# So, how many of you noticed a power outage in Burnaby last night?



## SeaHorse_Fanatic (Apr 22, 2010)

Fortunately my wife noticed and woke me up in the middle of the night just after I finally fell asleep to let me know the power was out. After a couple of minutes, convinced myself to get up and plug my Hydor Koralia Mag8 pump into the backup battery pack so the main tank would still have circulation. Fortunately, less than 2 hours later, power came back on just before 6am. Unplugged the HK, replugged it back into the outlet, cleaned out & restarted my skimmer & everything seems to have come through without a hitch (knock on wood). 

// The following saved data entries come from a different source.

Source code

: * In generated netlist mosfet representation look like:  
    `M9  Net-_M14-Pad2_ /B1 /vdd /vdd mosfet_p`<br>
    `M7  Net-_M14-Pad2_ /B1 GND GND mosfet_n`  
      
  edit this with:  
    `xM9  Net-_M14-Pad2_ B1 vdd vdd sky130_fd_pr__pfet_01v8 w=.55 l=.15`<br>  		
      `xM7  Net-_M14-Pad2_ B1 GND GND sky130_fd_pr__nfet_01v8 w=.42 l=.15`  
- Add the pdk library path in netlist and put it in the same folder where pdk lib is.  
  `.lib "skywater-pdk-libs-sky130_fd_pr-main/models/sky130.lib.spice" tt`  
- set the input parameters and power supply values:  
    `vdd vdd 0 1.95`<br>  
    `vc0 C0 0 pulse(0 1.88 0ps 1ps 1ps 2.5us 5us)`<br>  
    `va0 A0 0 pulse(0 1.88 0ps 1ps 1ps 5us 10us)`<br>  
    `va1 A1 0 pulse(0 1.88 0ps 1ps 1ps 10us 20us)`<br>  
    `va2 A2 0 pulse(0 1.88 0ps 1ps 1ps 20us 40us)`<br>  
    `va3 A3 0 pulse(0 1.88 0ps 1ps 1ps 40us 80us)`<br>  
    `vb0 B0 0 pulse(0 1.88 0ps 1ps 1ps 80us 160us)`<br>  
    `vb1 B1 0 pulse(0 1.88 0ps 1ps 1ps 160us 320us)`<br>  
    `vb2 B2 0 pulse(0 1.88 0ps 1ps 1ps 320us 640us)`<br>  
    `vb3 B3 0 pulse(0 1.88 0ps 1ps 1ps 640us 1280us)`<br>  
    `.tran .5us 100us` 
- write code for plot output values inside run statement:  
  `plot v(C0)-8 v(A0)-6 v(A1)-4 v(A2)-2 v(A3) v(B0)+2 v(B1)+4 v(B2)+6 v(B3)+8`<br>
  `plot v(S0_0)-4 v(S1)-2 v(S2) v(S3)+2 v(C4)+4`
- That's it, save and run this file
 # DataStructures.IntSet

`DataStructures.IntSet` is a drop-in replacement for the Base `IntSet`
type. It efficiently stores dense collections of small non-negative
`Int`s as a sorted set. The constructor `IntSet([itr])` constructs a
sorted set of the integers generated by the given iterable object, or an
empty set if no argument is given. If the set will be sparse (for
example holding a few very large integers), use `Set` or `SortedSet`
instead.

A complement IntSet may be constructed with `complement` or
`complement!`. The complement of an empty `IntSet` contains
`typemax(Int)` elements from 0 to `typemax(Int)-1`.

I, on the other hand, have a tonne of work but haven't slept yet and its already past 6 in the morning. Which likely means I'll be less than fully productive today. Yeah!!! Of course this happens on the busiest week of work this school term. Argh

Now to try to get some sleep before I start editing papers again.

Nightie night everyone.

Anthony


----------



## hp10BII (Apr 23, 2010)

Anytime they're forecasting strong winds, I hope for the best. But no power outage here in North/Central Burnaby.


----------



## Diztrbd1 (Apr 21, 2010)

I don't think ours went out either, altho I was sure it would. Hope you can get caught up on the sleep Anthony.


----------



## SeaHorse_Fanatic (Apr 22, 2010)

Just woke up. Finally got to bed around 8, so 6 hours. At this time of year, with my work load, 6 hours is a good nights sleep.


----------



## hondas3000 (Apr 22, 2010)

For that hour I don't think I notice but I know mine power didn't went out because my computer still on. Knock on wood as I don't want to use my back up generator yet.


----------



## Gregzz4 (Jun 25, 2010)

I was still up and definately no power fail here David.
I didn't get to sleep until after 7am.
Anthony, glad to hear all is good.
Our power has only gone out twice in 16 years. Once for a short while, but the second time David may remember...if he lived on this street then that is...it was out from after dinner until I got up for work the next morning. Thankfully we didn't have fish then.
If it wasn't for the gas fireplace we woulda froze.
My new Vortechs will be getting a DIY battery backup and charger


----------



## SeaHorse_Fanatic (Apr 22, 2010)

When I called BCHydro on the cell during the outage, they said it was a broken tree branch that knocked out power in my neighbourhood. No biggie, but it messed up my day that's for sure.


----------



## BaoBeiZhu (Apr 24, 2010)

i didnt feel anything..and i was up all night till 8 am, my friend down the block also said the power went out
how ever, my water from the tap was running brown for an hour or two


----------